We know it flashily, so most of the thaw
we open to the sun our hearts and heads.
We know it and we know it defiantly,
but two is the beginning of the law.

Friday, September 02, 2011

Poem: "Indian Verandah"

Indian Verandah

Sister, you live in a very private place

     Meena Alexander, “Red Parapet”

I will visit you in New Delhi
in March, when school is out.

I will see your strange house,
verandah closing it around,

more like an old Malay palace
in Singapore than any rented

apartment in New York. I will
ask Raymond when he’s home

about managing a country’s oil
market, but say little about life

with Guy. I will run with Liesel
and read to Hannah the books

that she is fast out-growing. I
will be driven by your driver

through the old city, which will
remind me of the four long days

I was stuck in Calcutta when
my plane had engine trouble.

I will think that an itinerary
is always also an interruption.

In the relative coolness of
morning, I will sit with you

on the verandah, sipping tea
poured by your housekeeper,

both of us brightly polite
to her, neither of us used

to being served in our house,
if not by our young mother,

the tea strong, hot and sweet,
loose leaves from Dunagiri,

the air alive with insect
chirping and whirring,

which I cannot identify
and neither can you,

but you recall mornings,
before the girls were up,

when you came out into
the light and felt it wet,

and I listening to you speak
will close the time difference.

Thursday, September 01, 2011

Lawson Fusao Inada's "Drawing the Line"

Inada's book of poems pays his respect to his elders, those in his family and beyond. It opens with a prose meditation on a photograph of Inada as a young boy and his paternal grandmother. There are poems to his grandparents and a long prose-poem to a larger-than-life uncle who made all kinds of horticultural life thrive in his "personal atmosphere." There are also love poems to his big Latina sisters and his fellow Latina brothers, with whom he grew up in their neighborhood in Fresno, California. A poem in 20 sections pays tribute to hardworking Hiroshi from Hiroshima, who migrated from Japan to work in Inada's grandfather's fish-store. There is a hint in the poem that Hiroshi is his grandfather's son from another family he had in Japan. These family portraits are drawn with so much love and admiration that it seems callous to ask for a more critical perspective. However, when in the poem "Picture," Inada invites the reader, and everyone, to join his family portrait, I think he empties the trope of family too much in order to extend his hospitality.

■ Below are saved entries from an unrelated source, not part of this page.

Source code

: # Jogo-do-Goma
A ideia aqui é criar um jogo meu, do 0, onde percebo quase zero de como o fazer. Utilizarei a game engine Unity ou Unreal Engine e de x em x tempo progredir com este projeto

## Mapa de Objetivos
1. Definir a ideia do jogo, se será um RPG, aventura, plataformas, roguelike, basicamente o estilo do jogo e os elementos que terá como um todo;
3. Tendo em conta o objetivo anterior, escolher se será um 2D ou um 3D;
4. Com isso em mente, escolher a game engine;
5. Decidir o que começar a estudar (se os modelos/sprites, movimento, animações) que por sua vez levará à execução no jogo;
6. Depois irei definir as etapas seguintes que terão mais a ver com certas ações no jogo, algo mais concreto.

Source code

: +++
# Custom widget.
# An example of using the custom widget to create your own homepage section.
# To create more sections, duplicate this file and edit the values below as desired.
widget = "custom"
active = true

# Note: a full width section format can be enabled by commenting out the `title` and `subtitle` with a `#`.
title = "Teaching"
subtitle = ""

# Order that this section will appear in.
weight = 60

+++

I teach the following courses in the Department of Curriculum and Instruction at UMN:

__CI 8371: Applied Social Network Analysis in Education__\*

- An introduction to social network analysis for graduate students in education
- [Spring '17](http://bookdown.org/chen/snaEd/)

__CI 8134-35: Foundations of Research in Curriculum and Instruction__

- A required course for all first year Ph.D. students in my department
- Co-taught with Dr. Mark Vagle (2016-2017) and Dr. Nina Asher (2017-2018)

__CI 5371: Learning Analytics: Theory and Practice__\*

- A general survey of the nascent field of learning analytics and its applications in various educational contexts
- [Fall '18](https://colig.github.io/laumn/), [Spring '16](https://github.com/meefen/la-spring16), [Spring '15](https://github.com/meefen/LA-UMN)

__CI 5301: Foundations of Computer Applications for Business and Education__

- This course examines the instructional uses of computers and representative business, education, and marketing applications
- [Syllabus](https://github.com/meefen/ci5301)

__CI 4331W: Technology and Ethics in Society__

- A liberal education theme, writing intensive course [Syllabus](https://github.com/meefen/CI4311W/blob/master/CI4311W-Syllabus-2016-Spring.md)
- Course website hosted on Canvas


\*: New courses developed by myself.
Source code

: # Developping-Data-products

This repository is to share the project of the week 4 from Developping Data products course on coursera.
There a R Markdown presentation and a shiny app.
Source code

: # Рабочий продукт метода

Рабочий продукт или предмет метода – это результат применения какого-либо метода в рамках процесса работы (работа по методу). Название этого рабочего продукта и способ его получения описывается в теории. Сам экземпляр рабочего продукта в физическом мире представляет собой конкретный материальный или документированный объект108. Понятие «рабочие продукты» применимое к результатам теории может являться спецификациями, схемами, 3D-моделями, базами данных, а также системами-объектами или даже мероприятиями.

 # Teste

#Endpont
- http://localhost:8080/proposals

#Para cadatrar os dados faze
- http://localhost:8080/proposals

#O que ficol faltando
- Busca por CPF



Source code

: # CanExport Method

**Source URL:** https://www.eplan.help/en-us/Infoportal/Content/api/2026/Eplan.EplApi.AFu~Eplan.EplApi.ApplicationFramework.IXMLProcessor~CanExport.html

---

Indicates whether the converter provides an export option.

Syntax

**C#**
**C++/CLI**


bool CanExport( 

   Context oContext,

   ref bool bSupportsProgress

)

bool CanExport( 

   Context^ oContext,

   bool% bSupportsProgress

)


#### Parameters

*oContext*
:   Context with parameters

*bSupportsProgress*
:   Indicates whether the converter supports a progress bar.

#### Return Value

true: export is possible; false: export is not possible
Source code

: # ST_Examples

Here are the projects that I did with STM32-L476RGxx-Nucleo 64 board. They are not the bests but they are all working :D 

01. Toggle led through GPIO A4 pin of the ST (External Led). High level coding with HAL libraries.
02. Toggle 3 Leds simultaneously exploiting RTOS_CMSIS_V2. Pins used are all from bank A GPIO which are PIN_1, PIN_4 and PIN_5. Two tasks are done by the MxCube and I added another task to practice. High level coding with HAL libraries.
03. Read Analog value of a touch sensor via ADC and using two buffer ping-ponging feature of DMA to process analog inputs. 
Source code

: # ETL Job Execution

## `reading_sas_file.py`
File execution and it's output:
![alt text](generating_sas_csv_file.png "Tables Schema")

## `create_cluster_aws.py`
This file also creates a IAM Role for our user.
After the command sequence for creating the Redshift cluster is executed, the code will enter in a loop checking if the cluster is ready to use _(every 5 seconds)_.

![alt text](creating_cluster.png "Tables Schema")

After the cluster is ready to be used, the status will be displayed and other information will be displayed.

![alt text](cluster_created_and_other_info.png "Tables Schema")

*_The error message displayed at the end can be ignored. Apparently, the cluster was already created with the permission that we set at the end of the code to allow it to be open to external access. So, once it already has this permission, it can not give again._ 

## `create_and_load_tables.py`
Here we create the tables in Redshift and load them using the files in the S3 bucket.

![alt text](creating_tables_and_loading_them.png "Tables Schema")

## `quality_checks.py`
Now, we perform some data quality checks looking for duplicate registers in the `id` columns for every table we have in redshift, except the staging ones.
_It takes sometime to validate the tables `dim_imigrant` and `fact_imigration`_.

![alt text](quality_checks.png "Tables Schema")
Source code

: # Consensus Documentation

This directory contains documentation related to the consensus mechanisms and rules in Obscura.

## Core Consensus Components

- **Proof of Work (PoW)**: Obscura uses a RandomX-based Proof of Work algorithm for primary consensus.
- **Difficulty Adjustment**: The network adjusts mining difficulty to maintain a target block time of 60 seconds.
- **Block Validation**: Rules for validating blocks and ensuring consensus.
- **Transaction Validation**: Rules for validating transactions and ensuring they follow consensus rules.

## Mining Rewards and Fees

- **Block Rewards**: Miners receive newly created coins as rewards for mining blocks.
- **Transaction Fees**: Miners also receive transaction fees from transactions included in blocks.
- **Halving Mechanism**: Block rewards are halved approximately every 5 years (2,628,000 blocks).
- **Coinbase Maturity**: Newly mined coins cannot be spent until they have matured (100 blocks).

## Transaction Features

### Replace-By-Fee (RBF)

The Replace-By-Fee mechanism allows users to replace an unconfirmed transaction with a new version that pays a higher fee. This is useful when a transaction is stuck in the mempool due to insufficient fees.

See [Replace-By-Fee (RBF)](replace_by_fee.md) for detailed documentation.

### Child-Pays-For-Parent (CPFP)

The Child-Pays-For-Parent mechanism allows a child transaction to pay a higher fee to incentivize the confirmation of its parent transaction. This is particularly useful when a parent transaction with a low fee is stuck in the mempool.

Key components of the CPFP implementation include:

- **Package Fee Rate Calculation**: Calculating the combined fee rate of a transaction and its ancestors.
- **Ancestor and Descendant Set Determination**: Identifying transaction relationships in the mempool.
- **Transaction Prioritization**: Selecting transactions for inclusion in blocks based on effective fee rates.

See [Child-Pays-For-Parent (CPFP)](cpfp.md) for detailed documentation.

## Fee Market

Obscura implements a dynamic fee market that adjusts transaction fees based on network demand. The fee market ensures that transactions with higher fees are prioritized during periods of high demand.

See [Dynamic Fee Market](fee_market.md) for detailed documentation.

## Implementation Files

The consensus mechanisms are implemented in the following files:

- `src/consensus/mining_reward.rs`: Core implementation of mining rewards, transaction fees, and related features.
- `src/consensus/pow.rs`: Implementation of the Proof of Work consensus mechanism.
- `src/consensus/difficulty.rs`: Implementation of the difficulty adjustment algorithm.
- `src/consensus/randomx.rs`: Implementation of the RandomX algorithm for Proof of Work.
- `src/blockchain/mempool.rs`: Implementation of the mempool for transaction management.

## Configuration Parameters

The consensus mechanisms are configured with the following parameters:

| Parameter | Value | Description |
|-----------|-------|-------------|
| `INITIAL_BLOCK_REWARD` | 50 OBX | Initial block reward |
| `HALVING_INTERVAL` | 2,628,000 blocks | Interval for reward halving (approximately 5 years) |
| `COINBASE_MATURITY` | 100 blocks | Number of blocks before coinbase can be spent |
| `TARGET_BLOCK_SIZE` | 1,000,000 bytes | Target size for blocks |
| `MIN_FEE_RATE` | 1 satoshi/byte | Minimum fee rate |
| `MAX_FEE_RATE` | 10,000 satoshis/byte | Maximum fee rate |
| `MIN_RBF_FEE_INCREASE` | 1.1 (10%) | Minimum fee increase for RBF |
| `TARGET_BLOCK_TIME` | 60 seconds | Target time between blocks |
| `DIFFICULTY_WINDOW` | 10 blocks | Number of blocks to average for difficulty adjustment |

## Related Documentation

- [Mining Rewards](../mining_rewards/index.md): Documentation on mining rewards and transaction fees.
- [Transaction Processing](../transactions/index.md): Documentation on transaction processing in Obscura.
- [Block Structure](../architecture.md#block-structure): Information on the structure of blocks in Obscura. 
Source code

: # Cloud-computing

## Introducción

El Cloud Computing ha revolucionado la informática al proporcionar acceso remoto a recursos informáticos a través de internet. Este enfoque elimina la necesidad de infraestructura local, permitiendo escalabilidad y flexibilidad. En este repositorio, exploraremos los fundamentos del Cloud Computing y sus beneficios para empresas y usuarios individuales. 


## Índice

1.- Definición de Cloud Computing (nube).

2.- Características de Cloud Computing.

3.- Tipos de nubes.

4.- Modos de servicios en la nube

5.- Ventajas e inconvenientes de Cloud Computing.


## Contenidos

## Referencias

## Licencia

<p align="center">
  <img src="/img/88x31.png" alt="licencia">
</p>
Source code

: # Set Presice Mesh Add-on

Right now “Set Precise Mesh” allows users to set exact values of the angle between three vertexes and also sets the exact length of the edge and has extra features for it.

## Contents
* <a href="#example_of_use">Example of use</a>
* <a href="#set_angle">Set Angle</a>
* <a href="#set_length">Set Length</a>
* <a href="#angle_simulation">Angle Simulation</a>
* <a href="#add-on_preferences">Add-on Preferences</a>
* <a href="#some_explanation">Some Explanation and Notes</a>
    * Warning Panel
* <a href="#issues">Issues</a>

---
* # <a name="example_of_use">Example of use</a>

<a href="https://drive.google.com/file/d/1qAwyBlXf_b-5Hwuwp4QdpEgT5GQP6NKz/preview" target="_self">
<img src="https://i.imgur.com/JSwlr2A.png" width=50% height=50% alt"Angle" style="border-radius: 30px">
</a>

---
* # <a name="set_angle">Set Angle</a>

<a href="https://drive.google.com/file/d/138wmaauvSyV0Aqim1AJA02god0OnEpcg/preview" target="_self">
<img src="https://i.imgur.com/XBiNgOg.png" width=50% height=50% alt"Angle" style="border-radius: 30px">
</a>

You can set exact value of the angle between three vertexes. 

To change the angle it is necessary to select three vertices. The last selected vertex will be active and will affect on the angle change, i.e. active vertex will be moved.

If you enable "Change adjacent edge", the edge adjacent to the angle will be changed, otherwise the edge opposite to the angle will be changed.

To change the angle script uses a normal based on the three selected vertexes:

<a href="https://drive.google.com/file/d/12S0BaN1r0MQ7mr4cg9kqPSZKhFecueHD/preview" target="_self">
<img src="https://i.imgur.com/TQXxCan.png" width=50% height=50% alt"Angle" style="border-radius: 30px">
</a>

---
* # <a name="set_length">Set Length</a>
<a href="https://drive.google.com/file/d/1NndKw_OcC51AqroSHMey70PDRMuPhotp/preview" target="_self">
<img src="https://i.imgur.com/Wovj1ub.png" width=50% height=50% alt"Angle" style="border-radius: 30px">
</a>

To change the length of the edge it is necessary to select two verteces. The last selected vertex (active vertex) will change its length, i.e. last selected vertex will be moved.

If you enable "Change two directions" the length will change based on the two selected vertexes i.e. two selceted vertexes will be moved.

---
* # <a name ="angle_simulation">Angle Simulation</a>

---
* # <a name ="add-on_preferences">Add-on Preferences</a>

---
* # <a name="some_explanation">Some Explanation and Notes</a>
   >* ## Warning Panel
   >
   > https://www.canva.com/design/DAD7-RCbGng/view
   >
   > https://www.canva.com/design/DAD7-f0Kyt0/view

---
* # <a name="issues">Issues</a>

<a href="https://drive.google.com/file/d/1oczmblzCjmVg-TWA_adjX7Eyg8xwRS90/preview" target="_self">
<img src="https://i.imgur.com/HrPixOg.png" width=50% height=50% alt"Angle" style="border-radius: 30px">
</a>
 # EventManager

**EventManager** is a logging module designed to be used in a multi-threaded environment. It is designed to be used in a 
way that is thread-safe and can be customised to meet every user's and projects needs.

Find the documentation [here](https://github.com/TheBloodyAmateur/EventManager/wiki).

The language of the poems is very plain, enlivened by Californian colloquialism and Japanese expressions. The pace is very relaxed. At many points, plainness lapses into explicitness, which robs the poetry of the power of suggestion. Relaxation can also lapse into laxness. There is an attractive mischievousness running through the book, but the wit sometimes devolves into an irritating love of puns and homonyms. Inada loves to play with opposites, most variously in the poems "This One, That One" and "Over Here, Over There," most poignantly in the poem about Hiroshi, whose two expressions mezu-rah-shi (his way of saying "how special!") and moht-tai-nai (a combination of "what a shame" and "what a waste") describe first the fish-store, then the city dump, and finally the world.

The last poem of the book, also the title poem, remembers a different kind of ancestor. Yosh Kuromiya was one of the young men who resisted the draft after the government had interned him and his community in concentration camps during World War Two. Inada's plain language becomes eloquent in meditating on what it means for the young man to "draw the line." In the process the line changes from a line of resistance to the silhouette of Heart Mountain, which overlooked the camp. The simple line drawing becomes three-dimensional.